In partnership with The Hepworth Wakefield, Co-Constructive Humanities organised a two day symposium on the themes of Modern Nature. The symposium explored how expanding cities have shaped and redefined modern experiences of nature and use of the land whilst considering the critical role the arts and humanities play in that relationship and how the arts and humanities can be crucial to imagining and designing better cities and the built environments.
Day 1 explored different artists’ engagements with the beauty and aesthetic qualities of the natural world and how this nurtures an essential ‘nature connectedness’ by capturing it in words, art and photography.
Speakers include author and natural navigator Tristan Gooley, writer and environmentalist Zakiya McKenzie, poet Helen Mort, and three of the photographers featured in the Modern Nature exhibition: Daniel Meadows, Peter Mitchell and Simon Roberts.

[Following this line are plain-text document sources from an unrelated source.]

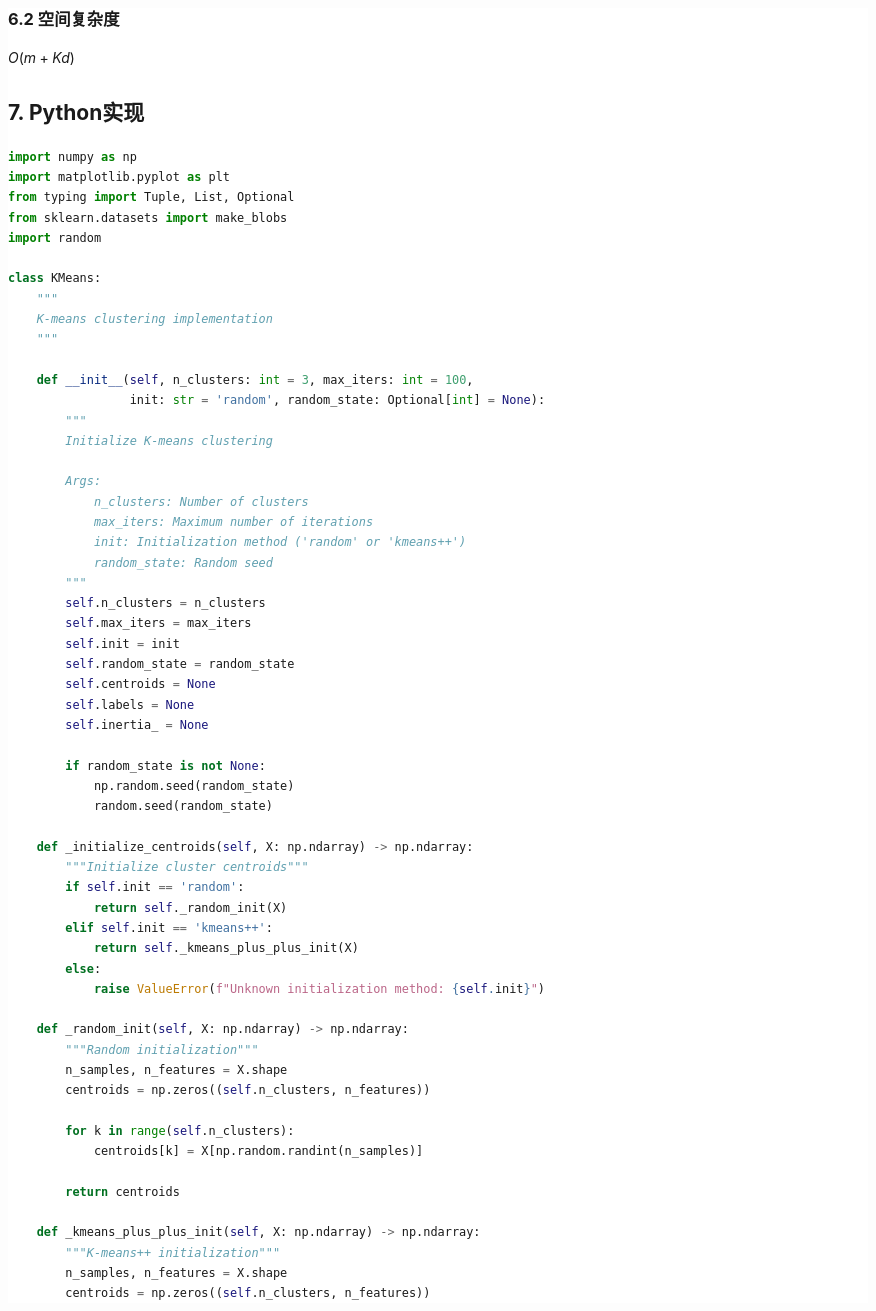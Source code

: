 ### 6.2 空间复杂度
$O(m + Kd)$

## 7. Python实现

```python
import numpy as np
import matplotlib.pyplot as plt
from typing import Tuple, List, Optional
from sklearn.datasets import make_blobs
import random

class KMeans:
    """
    K-means clustering implementation
    """
    
    def __init__(self, n_clusters: int = 3, max_iters: int = 100, 
                 init: str = 'random', random_state: Optional[int] = None):
        """
        Initialize K-means clustering
        
        Args:
            n_clusters: Number of clusters
            max_iters: Maximum number of iterations
            init: Initialization method ('random' or 'kmeans++')
            random_state: Random seed
        """
        self.n_clusters = n_clusters
        self.max_iters = max_iters
        self.init = init
        self.random_state = random_state
        self.centroids = None
        self.labels = None
        self.inertia_ = None
        
        if random_state is not None:
            np.random.seed(random_state)
            random.seed(random_state)
    
    def _initialize_centroids(self, X: np.ndarray) -> np.ndarray:
        """Initialize cluster centroids"""
        if self.init == 'random':
            return self._random_init(X)
        elif self.init == 'kmeans++':
            return self._kmeans_plus_plus_init(X)
        else:
            raise ValueError(f"Unknown initialization method: {self.init}")
    
    def _random_init(self, X: np.ndarray) -> np.ndarray:
        """Random initialization"""
        n_samples, n_features = X.shape
        centroids = np.zeros((self.n_clusters, n_features))
        
        for k in range(self.n_clusters):
            centroids[k] = X[np.random.randint(n_samples)]
        
        return centroids
    
    def _kmeans_plus_plus_init(self, X: np.ndarray) -> np.ndarray:
        """K-means++ initialization"""
        n_samples, n_features = X.shape
        centroids = np.zeros((self.n_clusters, n_features))
```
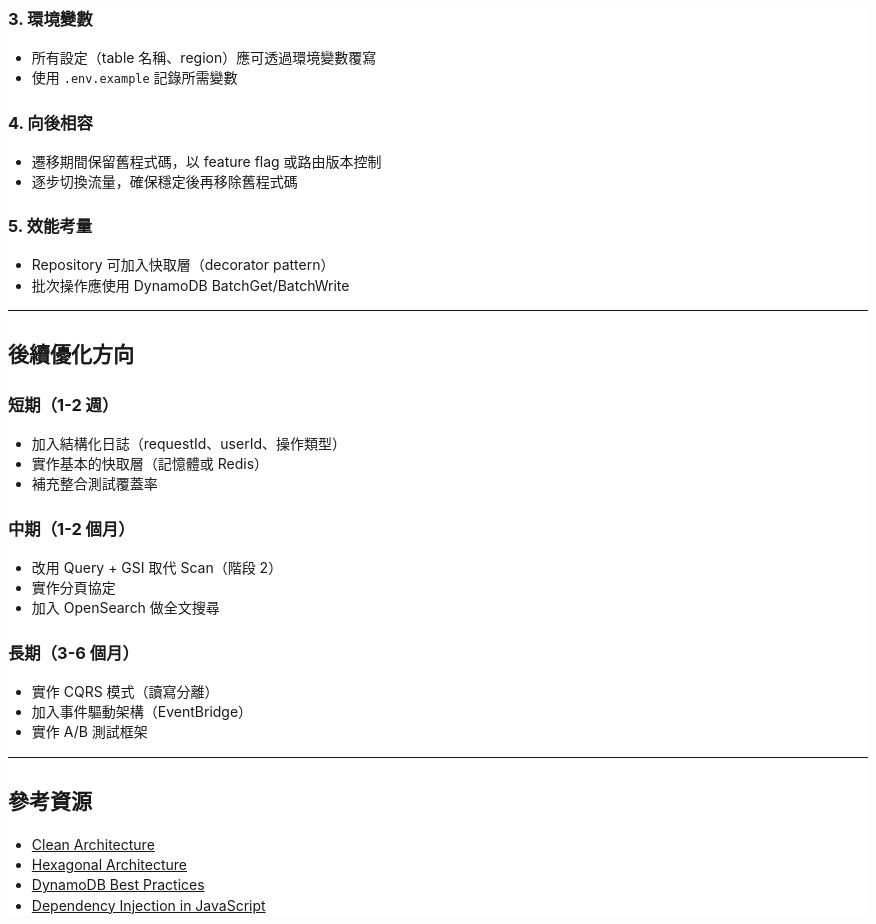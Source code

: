 ### 3. 環境變數
- 所有設定（table 名稱、region）應可透過環境變數覆寫
- 使用 `.env.example` 記錄所需變數

### 4. 向後相容
- 遷移期間保留舊程式碼，以 feature flag 或路由版本控制
- 逐步切換流量，確保穩定後再移除舊程式碼

### 5. 效能考量
- Repository 可加入快取層（decorator pattern）
- 批次操作應使用 DynamoDB BatchGet/BatchWrite

---

## 後續優化方向

### 短期（1-2 週）
- 加入結構化日誌（requestId、userId、操作類型）
- 實作基本的快取層（記憶體或 Redis）
- 補充整合測試覆蓋率

### 中期（1-2 個月）
- 改用 Query + GSI 取代 Scan（階段 2）
- 實作分頁協定
- 加入 OpenSearch 做全文搜尋

### 長期（3-6 個月）
- 實作 CQRS 模式（讀寫分離）
- 加入事件驅動架構（EventBridge）
- 實作 A/B 測試框架

---

## 參考資源

- [Clean Architecture](https://blog.cleancoder.com/uncle-bob/2012/08/13/the-clean-architecture.html)
- [Hexagonal Architecture](https://alistair.cockburn.us/hexagonal-architecture/)
- [DynamoDB Best Practices](https://docs.aws.amazon.com/amazondynamodb/latest/developerguide/best-practices.html)
- [Dependency Injection in JavaScript](https://www.freecodecamp.org/news/a-quick-intro-to-dependency-injection-what-it-is-and-when-to-use-it-7578c84fa88f/)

The second day looked at how gardens and green spaces contribute to wellbeing and making better city spaces. We facilitated critical debates between the arts and humanities and social sciences on questions such as: how is access to green space mediated by ethnicity and class? In what ways do people experience wellbeing through engagement with nature? What are the tensions between informal and planned uses for green spaces? What impact does austerity have on the green space and wellbeing agenda?
Speakers included gardener, writer and presenter Alys Fowler and Anna Da Silva who is leading on the RHS Bridgewater project.